Ni siquiera un día desapacible en el que un cielo plomizo amenaza con descargar el gran diluvio disuade a algunos estudiantes que desoyen el timbre que les manda para clase. Entre una hora lectiva a resguardo y una de pellas bajo la lluvia, eligen la segunda opción. Se esconden, pero no demasiado. Sorprende, de hecho, que asomen por algunos parques cercanos a sus centros sin miedo a ser descubiertos por sus profesores, por sus padres o incluso por la Policía Local. Los agentes de la Unidad Canina, que vigilan el absentismo escolar, se encuentran a diario con decenas de chavales que ni siquiera han llegado a entrar en el aula. Muchas veces, su ausencia está ligada al consumo de sustancias, lo que agrava sus conductas y, por ende, la preocupación de docentes y tutores.

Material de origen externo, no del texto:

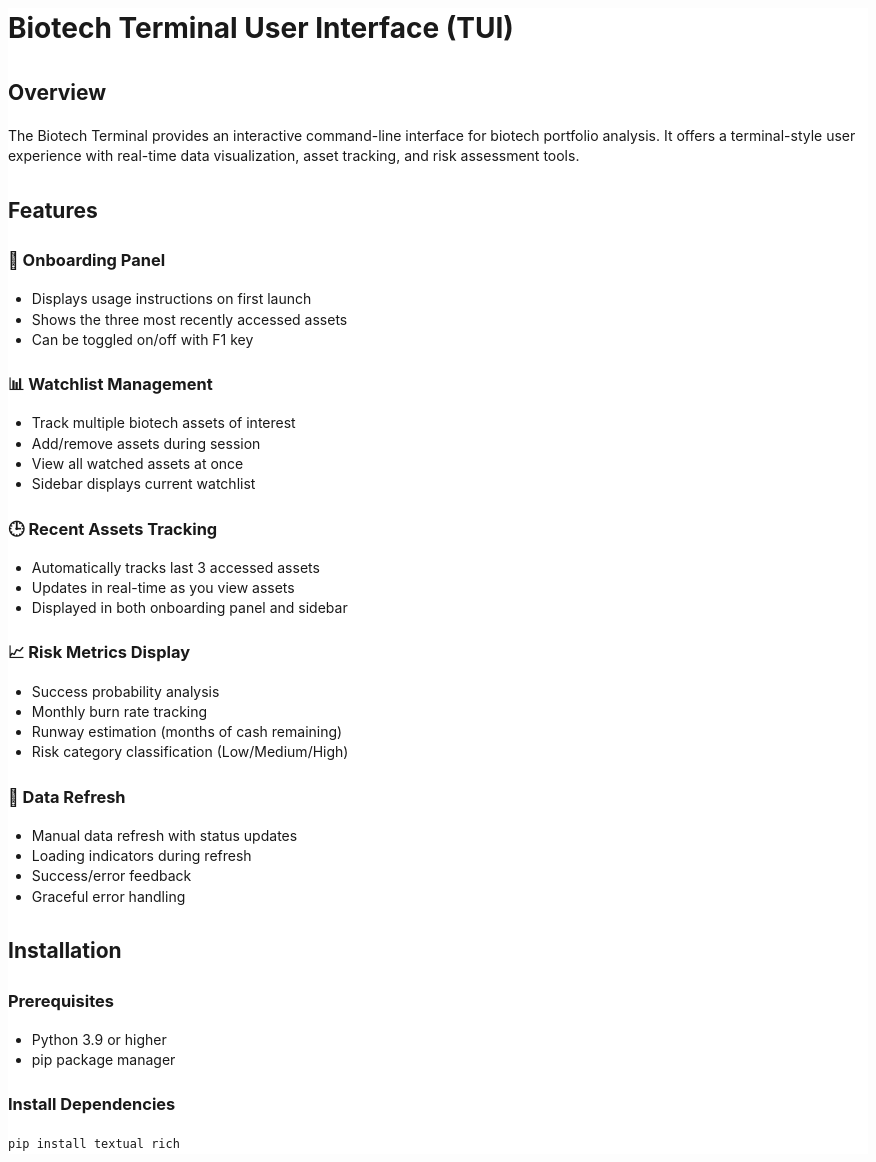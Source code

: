 # Biotech Terminal User Interface (TUI)

## Overview

The Biotech Terminal provides an interactive command-line interface for biotech portfolio analysis. It offers a terminal-style user experience with real-time data visualization, asset tracking, and risk assessment tools.

## Features

### 🎯 Onboarding Panel
- Displays usage instructions on first launch
- Shows the three most recently accessed assets
- Can be toggled on/off with F1 key

### 📊 Watchlist Management
- Track multiple biotech assets of interest
- Add/remove assets during session
- View all watched assets at once
- Sidebar displays current watchlist

### 🕒 Recent Assets Tracking
- Automatically tracks last 3 accessed assets
- Updates in real-time as you view assets
- Displayed in both onboarding panel and sidebar

### 📈 Risk Metrics Display
- Success probability analysis
- Monthly burn rate tracking
- Runway estimation (months of cash remaining)
- Risk category classification (Low/Medium/High)

### 🔄 Data Refresh
- Manual data refresh with status updates
- Loading indicators during refresh
- Success/error feedback
- Graceful error handling

## Installation

### Prerequisites
- Python 3.9 or higher
- pip package manager

### Install Dependencies

```bash
pip install textual rich
```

Los adolescentes que faltan a las clases suelen ser, por lo general, reincidentes. A algunos, reconocen David y Miguel, a quien acompañamos en una jornada de vigilancia, «ya les conocemos». Junto a su inseparable Zar, un pastor belga malinois, patrullan por los alrededores de institutos de la capital para evitar que los menores de 16 años alternen por las calles. A media mañana, son varios los lugares de la zona sur donde es fácil encontrar grupos sentados en bancos charlando, bebiendo y fumando. Detrás del Cardenal López de Mendoza, en una plazuela escondida entre las calles Barrio Gimeno y Concepción, los agentes sorprenden a dos chicos que están terminando de liar un cigarro. Explican que tienen permiso para estar fuera porque la profesora no ha venido. Ambos tienen 17 años, por eso no les pueden mandar de vuelta a clase.
(El reportaje completo, en la edición de papel de hoy de Diario de Burgos)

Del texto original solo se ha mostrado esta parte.